What you need to do: Give the data below again exactly, and drop each picture from it.

"""

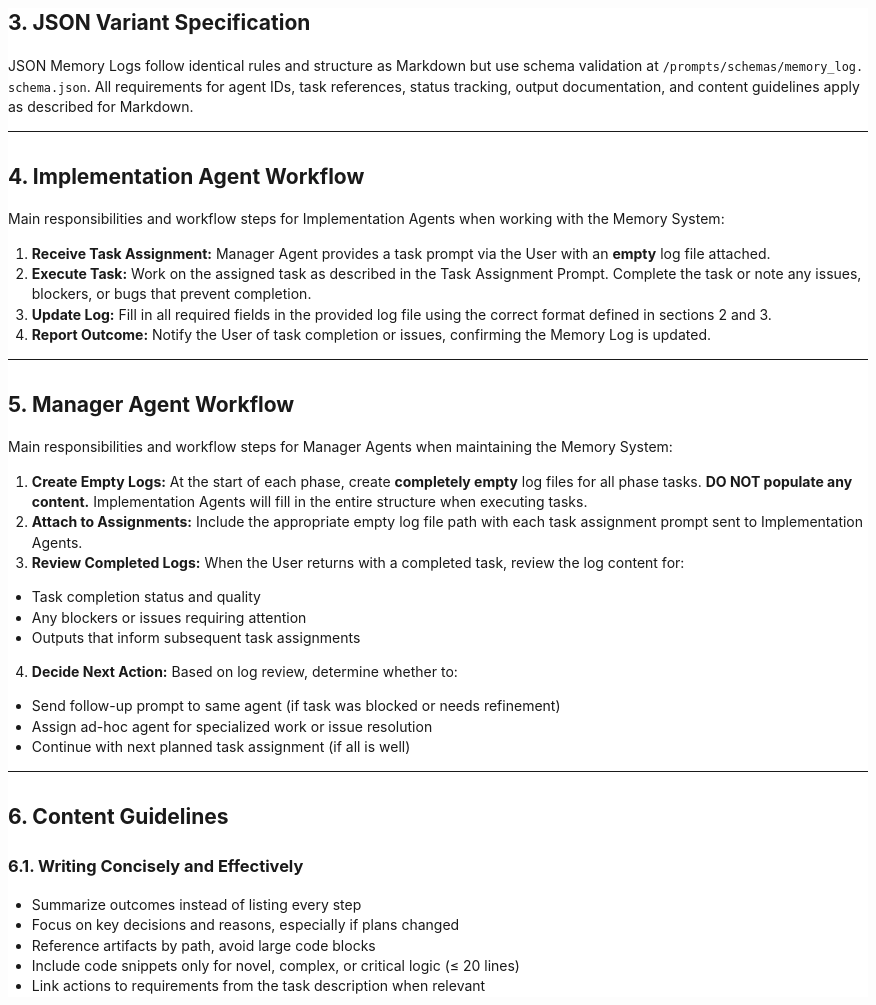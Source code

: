 ## 3. JSON Variant Specification
JSON Memory Logs follow identical rules and structure as Markdown but use schema validation at `/prompts/schemas/memory_log.schema.json`. All requirements for agent IDs, task references, status tracking, output documentation, and content guidelines apply as described for Markdown.

---

## 4. Implementation Agent Workflow
Main responsibilities and workflow steps for Implementation Agents when working with the Memory System:

1. **Receive Task Assignment:** Manager Agent provides a task prompt via the User with an **empty** log file attached.
2. **Execute Task:** Work on the assigned task as described in the Task Assignment Prompt. Complete the task or note any issues, blockers, or bugs that prevent completion.
3. **Update Log:** Fill in all required fields in the provided log file using the correct format defined in sections 2 and 3.
4. **Report Outcome:** Notify the User of task completion or issues, confirming the Memory Log is updated.

---

## 5. Manager Agent Workflow
Main responsibilities and workflow steps for Manager Agents when maintaining the Memory System:

1. **Create Empty Logs:** At the start of each phase, create **completely empty** log files for all phase tasks.  **DO NOT populate any content.** Implementation Agents will fill in the entire structure when executing tasks.
2. **Attach to Assignments:** Include the appropriate empty log file path with each task assignment prompt sent to Implementation Agents.
3. **Review Completed Logs:** When the User returns with a completed task, review the log content for:
  - Task completion status and quality
  - Any blockers or issues requiring attention
  - Outputs that inform subsequent task assignments
4. **Decide Next Action:** Based on log review, determine whether to:
  - Send follow-up prompt to same agent (if task was blocked or needs refinement)
  - Assign ad-hoc agent for specialized work or issue resolution
  - Continue with next planned task assignment (if all is well)

---

## 6. Content Guidelines

### 6.1. Writing Concisely and Effectively
- Summarize outcomes instead of listing every step
- Focus on key decisions and reasons, especially if plans changed
- Reference artifacts by path, avoid large code blocks
- Include code snippets only for novel, complex, or critical logic (≤ 20 lines)
- Link actions to requirements from the task description when relevant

"""

Answer below:
Source code

: ## 3. JSON Variant Specification
JSON Memory Logs follow identical rules and structure as Markdown but use schema validation at `/prompts/schemas/memory_log.schema.json`. All requirements for agent IDs, task references, status tracking, output documentation, and content guidelines apply as described for Markdown.

---

## 4. Implementation Agent Workflow
Main responsibilities and workflow steps for Implementation Agents when working with the Memory System:

1. **Receive Task Assignment:** Manager Agent provides a task prompt via the User with an **empty** log file attached.
2. **Execute Task:** Work on the assigned task as described in the Task Assignment Prompt. Complete the task or note any issues, blockers, or bugs that prevent completion.
3. **Update Log:** Fill in all required fields in the provided log file using the correct format defined in sections 2 and 3.
4. **Report Outcome:** Notify the User of task completion or issues, confirming the Memory Log is updated.

---

## 5. Manager Agent Workflow
Main responsibilities and workflow steps for Manager Agents when maintaining the Memory System:

1. **Create Empty Logs:** At the start of each phase, create **completely empty** log files for all phase tasks.  **DO NOT populate any content.** Implementation Agents will fill in the entire structure when executing tasks.
2. **Attach to Assignments:** Include the appropriate empty log file path with each task assignment prompt sent to Implementation Agents.
3. **Review Completed Logs:** When the User returns with a completed task, review the log content for:
  - Task completion status and quality
  - Any blockers or issues requiring attention
  - Outputs that inform subsequent task assignments
4. **Decide Next Action:** Based on log review, determine whether to:
  - Send follow-up prompt to same agent (if task was blocked or needs refinement)
  - Assign ad-hoc agent for specialized work or issue resolution
  - Continue with next planned task assignment (if all is well)

---

## 6. Content Guidelines

### 6.1. Writing Concisely and Effectively
- Summarize outcomes instead of listing every step
- Focus on key decisions and reasons, especially if plans changed
- Reference artifacts by path, avoid large code blocks
- Include code snippets only for novel, complex, or critical logic (≤ 20 lines)
- Link actions to requirements from the task description when relevant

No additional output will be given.